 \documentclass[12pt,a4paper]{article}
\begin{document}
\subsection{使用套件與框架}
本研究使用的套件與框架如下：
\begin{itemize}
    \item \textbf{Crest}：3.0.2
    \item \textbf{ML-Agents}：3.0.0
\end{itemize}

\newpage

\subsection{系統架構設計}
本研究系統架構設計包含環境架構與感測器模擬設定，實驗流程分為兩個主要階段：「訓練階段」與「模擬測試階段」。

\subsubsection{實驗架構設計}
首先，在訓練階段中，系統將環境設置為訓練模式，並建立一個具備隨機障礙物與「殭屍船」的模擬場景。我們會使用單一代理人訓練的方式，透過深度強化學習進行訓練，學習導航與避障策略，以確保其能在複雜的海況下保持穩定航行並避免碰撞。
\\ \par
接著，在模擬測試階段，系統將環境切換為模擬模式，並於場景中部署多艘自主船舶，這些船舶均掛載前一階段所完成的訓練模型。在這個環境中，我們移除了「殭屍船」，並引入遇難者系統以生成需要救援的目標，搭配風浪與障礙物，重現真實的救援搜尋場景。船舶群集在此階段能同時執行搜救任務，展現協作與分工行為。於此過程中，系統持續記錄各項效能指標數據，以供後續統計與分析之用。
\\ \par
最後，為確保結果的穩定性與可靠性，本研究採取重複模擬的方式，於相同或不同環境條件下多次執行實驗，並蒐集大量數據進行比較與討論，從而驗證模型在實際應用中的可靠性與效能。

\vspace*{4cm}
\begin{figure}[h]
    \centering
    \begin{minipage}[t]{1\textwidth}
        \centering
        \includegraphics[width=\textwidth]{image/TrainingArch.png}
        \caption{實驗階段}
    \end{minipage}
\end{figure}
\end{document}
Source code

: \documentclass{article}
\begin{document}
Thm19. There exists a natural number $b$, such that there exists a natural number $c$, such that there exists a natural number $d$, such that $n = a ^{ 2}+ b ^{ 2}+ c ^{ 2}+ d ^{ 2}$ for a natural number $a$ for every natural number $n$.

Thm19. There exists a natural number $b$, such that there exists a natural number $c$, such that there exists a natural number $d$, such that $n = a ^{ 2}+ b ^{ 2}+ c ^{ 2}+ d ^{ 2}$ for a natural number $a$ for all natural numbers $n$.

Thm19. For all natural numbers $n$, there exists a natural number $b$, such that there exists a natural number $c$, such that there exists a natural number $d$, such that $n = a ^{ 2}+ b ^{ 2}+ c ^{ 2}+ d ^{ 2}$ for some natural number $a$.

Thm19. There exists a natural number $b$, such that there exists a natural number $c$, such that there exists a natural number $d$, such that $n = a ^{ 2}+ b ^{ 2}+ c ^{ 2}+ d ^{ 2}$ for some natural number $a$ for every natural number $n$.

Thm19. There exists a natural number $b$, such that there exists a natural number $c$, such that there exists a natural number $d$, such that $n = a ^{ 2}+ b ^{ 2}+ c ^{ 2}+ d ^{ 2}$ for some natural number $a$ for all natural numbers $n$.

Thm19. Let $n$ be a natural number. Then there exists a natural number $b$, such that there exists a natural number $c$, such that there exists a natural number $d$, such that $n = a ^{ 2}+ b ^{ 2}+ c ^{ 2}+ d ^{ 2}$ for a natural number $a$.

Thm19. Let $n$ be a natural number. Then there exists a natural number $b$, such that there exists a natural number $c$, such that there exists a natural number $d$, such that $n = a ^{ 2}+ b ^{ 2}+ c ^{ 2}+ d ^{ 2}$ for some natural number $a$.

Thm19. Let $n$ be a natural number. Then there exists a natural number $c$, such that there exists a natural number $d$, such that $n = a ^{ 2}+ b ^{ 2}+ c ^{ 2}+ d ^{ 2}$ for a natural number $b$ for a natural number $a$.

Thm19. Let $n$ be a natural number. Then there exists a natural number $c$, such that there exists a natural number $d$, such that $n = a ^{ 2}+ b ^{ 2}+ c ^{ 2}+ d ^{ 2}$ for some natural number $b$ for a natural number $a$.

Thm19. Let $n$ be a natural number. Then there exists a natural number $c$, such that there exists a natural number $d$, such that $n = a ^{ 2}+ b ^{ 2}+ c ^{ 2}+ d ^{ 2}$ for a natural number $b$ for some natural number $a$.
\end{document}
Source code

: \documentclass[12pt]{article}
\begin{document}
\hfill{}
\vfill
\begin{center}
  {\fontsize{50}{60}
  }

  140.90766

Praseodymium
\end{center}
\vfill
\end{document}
--
Task to carry out: Take the lines above and print them exactly.

Answer to the exercise:
 \documentclass[12pt,a4paper]{article}
\begin{document}
\subsection{使用套件與框架}
本研究使用的套件與框架如下：
\begin{itemize}
    \item \textbf{Crest}：3.0.2
    \item \textbf{ML-Agents}：3.0.0
\end{itemize}

\newpage

\subsection{系統架構設計}
本研究系統架構設計包含環境架構與感測器模擬設定，實驗流程分為兩個主要階段：「訓練階段」與「模擬測試階段」。

\subsubsection{實驗架構設計}
首先，在訓練階段中，系統將環境設置為訓練模式，並建立一個具備隨機障礙物與「殭屍船」的模擬場景。我們會使用單一代理人訓練的方式，透過深度強化學習進行訓練，學習導航與避障策略，以確保其能在複雜的海況下保持穩定航行並避免碰撞。
\\ \par
接著，在模擬測試階段，系統將環境切換為模擬模式，並於場景中部署多艘自主船舶，這些船舶均掛載前一階段所完成的訓練模型。在這個環境中，我們移除了「殭屍船」，並引入遇難者系統以生成需要救援的目標，搭配風浪與障礙物，重現真實的救援搜尋場景。船舶群集在此階段能同時執行搜救任務，展現協作與分工行為。於此過程中，系統持續記錄各項效能指標數據，以供後續統計與分析之用。
\\ \par
最後，為確保結果的穩定性與可靠性，本研究採取重複模擬的方式，於相同或不同環境條件下多次執行實驗，並蒐集大量數據進行比較與討論，從而驗證模型在實際應用中的可靠性與效能。

\vspace*{4cm}
\begin{figure}[h]
    \centering
    \begin{minipage}[t]{1\textwidth}
        \centering
        \includegraphics[width=\textwidth]{image/TrainingArch.png}
        \caption{實驗階段}
    \end{minipage}
\end{figure}
\end{document}
Source code

: \documentclass{article}
\begin{document}
Thm19. There exists a natural number $b$, such that there exists a natural number $c$, such that there exists a natural number $d$, such that $n = a ^{ 2}+ b ^{ 2}+ c ^{ 2}+ d ^{ 2}$ for a natural number $a$ for every natural number $n$.

Thm19. There exists a natural number $b$, such that there exists a natural number $c$, such that there exists a natural number $d$, such that $n = a ^{ 2}+ b ^{ 2}+ c ^{ 2}+ d ^{ 2}$ for a natural number $a$ for all natural numbers $n$.

Thm19. For all natural numbers $n$, there exists a natural number $b$, such that there exists a natural number $c$, such that there exists a natural number $d$, such that $n = a ^{ 2}+ b ^{ 2}+ c ^{ 2}+ d ^{ 2}$ for some natural number $a$.

Thm19. There exists a natural number $b$, such that there exists a natural number $c$, such that there exists a natural number $d$, such that $n = a ^{ 2}+ b ^{ 2}+ c ^{ 2}+ d ^{ 2}$ for some natural number $a$ for every natural number $n$.

Thm19. There exists a natural number $b$, such that there exists a natural number $c$, such that there exists a natural number $d$, such that $n = a ^{ 2}+ b ^{ 2}+ c ^{ 2}+ d ^{ 2}$ for some natural number $a$ for all natural numbers $n$.

Thm19. Let $n$ be a natural number. Then there exists a natural number $b$, such that there exists a natural number $c$, such that there exists a natural number $d$, such that $n = a ^{ 2}+ b ^{ 2}+ c ^{ 2}+ d ^{ 2}$ for a natural number $a$.

Thm19. Let $n$ be a natural number. Then there exists a natural number $b$, such that there exists a natural number $c$, such that there exists a natural number $d$, such that $n = a ^{ 2}+ b ^{ 2}+ c ^{ 2}+ d ^{ 2}$ for some natural number $a$.

Thm19. Let $n$ be a natural number. Then there exists a natural number $c$, such that there exists a natural number $d$, such that $n = a ^{ 2}+ b ^{ 2}+ c ^{ 2}+ d ^{ 2}$ for a natural number $b$ for a natural number $a$.

Thm19. Let $n$ be a natural number. Then there exists a natural number $c$, such that there exists a natural number $d$, such that $n = a ^{ 2}+ b ^{ 2}+ c ^{ 2}+ d ^{ 2}$ for some natural number $b$ for a natural number $a$.

Thm19. Let $n$ be a natural number. Then there exists a natural number $c$, such that there exists a natural number $d$, such that $n = a ^{ 2}+ b ^{ 2}+ c ^{ 2}+ d ^{ 2}$ for a natural number $b$ for some natural number $a$.
\end{document}
Source code

: \documentclass[12pt]{article}
\begin{document}
\hfill{}
\vfill
\begin{center}
  {\fontsize{50}{60}
  }

  140.90766

Praseodymium
\end{center}
\vfill
\end{document}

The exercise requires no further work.